What this task involves => Under this line sits a listing. Repeat exactly and only its lines from the one holding "At least three" through the one holding "Now I want to"; skip pictures.
--- Raw data Enclosed Below ---
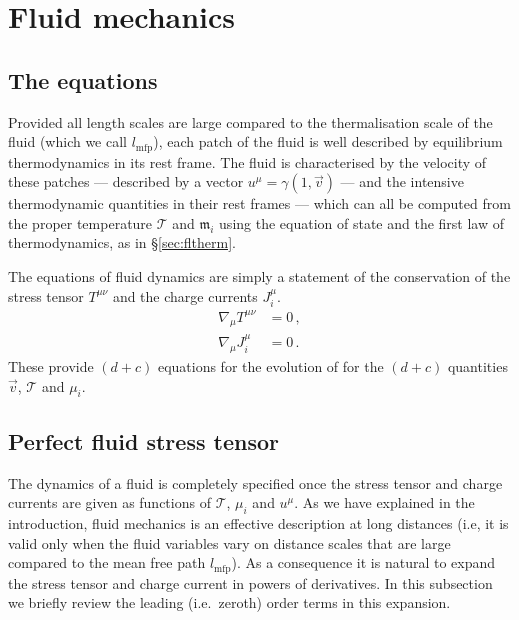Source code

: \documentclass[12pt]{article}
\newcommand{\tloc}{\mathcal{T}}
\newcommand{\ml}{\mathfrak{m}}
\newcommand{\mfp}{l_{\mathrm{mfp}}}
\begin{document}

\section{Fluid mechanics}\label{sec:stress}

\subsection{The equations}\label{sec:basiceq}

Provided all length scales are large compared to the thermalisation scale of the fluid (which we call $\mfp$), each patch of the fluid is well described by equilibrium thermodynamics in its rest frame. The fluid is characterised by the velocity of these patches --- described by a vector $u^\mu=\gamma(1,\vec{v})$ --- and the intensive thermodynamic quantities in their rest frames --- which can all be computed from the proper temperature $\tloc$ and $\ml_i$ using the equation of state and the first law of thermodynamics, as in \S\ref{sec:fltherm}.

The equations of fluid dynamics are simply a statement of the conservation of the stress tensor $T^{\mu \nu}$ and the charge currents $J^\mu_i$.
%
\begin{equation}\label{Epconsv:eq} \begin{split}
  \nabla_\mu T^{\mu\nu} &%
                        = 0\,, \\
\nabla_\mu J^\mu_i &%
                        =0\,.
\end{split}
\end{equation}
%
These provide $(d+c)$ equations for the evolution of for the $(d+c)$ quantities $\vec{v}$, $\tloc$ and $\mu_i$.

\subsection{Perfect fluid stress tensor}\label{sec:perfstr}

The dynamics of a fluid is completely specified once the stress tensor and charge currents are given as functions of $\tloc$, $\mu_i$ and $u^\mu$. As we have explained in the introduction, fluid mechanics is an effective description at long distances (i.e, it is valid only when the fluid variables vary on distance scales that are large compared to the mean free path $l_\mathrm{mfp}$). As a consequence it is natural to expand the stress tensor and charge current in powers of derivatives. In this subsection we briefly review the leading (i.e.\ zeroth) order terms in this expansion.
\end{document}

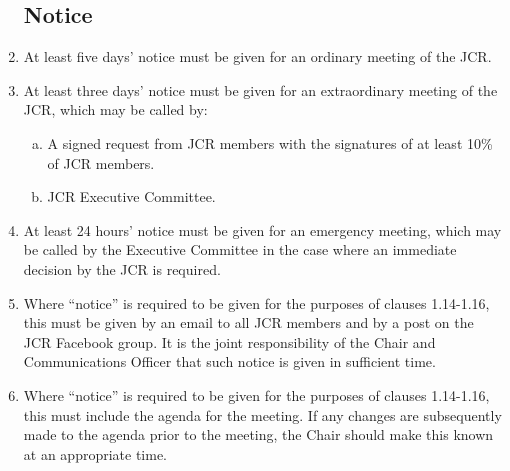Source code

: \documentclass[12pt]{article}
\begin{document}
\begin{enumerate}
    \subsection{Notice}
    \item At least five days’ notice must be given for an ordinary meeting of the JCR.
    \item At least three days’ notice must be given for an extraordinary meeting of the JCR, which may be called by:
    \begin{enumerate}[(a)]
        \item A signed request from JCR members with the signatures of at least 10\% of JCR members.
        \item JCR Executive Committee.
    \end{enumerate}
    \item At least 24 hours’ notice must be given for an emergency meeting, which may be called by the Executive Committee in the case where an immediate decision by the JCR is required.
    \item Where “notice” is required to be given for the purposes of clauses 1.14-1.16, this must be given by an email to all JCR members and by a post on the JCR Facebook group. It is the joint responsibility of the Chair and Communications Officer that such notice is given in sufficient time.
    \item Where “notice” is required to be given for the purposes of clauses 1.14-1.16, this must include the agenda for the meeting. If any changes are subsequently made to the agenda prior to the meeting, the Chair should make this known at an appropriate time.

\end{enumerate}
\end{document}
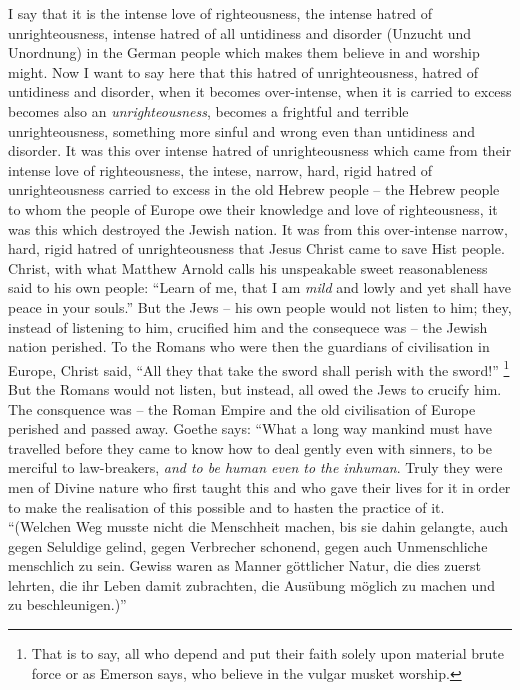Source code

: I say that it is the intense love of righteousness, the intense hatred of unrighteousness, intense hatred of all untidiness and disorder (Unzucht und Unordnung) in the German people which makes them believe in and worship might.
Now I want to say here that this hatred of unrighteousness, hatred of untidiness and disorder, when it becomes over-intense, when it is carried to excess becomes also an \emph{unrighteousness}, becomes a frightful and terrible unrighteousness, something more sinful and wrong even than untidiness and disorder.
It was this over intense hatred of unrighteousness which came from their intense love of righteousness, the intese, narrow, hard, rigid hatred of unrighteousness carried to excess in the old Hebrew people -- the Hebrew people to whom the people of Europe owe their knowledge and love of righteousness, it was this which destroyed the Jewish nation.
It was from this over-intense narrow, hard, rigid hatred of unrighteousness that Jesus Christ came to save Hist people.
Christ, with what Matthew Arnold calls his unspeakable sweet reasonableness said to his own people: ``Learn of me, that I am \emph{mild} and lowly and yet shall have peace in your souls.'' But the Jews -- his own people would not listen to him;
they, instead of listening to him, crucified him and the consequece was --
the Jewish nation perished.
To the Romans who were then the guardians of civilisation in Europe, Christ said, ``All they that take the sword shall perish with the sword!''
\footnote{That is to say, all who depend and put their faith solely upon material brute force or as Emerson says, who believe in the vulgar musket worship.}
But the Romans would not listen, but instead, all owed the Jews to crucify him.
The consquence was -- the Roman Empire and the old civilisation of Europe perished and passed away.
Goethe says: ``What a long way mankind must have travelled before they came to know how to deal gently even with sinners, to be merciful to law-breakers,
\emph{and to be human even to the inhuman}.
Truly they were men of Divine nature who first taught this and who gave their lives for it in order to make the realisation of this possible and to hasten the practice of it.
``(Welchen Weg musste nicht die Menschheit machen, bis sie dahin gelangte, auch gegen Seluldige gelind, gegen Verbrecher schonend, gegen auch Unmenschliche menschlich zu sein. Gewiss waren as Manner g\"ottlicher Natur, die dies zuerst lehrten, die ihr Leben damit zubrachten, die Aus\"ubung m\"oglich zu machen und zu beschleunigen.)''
--- End of Enclosed Raw data ---
Solution for this exercise =>
    \item At least three days’ notice must be given for an extraordinary meeting of the JCR, which may be called by:
    \begin{enumerate}[(a)]
        \item A signed request from JCR members with the signatures of at least 10\% of JCR members.
        \item JCR Executive Committee.
    \end{enumerate}
    \item At least 24 hours’ notice must be given for an emergency meeting, which may be called by the Executive Committee in the case where an immediate decision by the JCR is required.
    \item Where “notice” is required to be given for the purposes of clauses 1.14-1.16, this must be given by an email to all JCR members and by a post on the JCR Facebook group. It is the joint responsibility of the Chair and Communications Officer that such notice is given in sufficient time.
    \item Where “notice” is required to be given for the purposes of clauses 1.14-1.16, this must include the agenda for the meeting. If any changes are subsequently made to the agenda prior to the meeting, the Chair should make this known at an appropriate time.

\end{enumerate}
\end{document}
Source code

: I say that it is the intense love of righteousness, the intense hatred of unrighteousness, intense hatred of all untidiness and disorder (Unzucht und Unordnung) in the German people which makes them believe in and worship might.
Now I want to say here that this hatred of unrighteousness, hatred of untidiness and disorder, when it becomes over-intense, when it is carried to excess becomes also an \emph{unrighteousness}, becomes a frightful and terrible unrighteousness, something more sinful and wrong even than untidiness and disorder.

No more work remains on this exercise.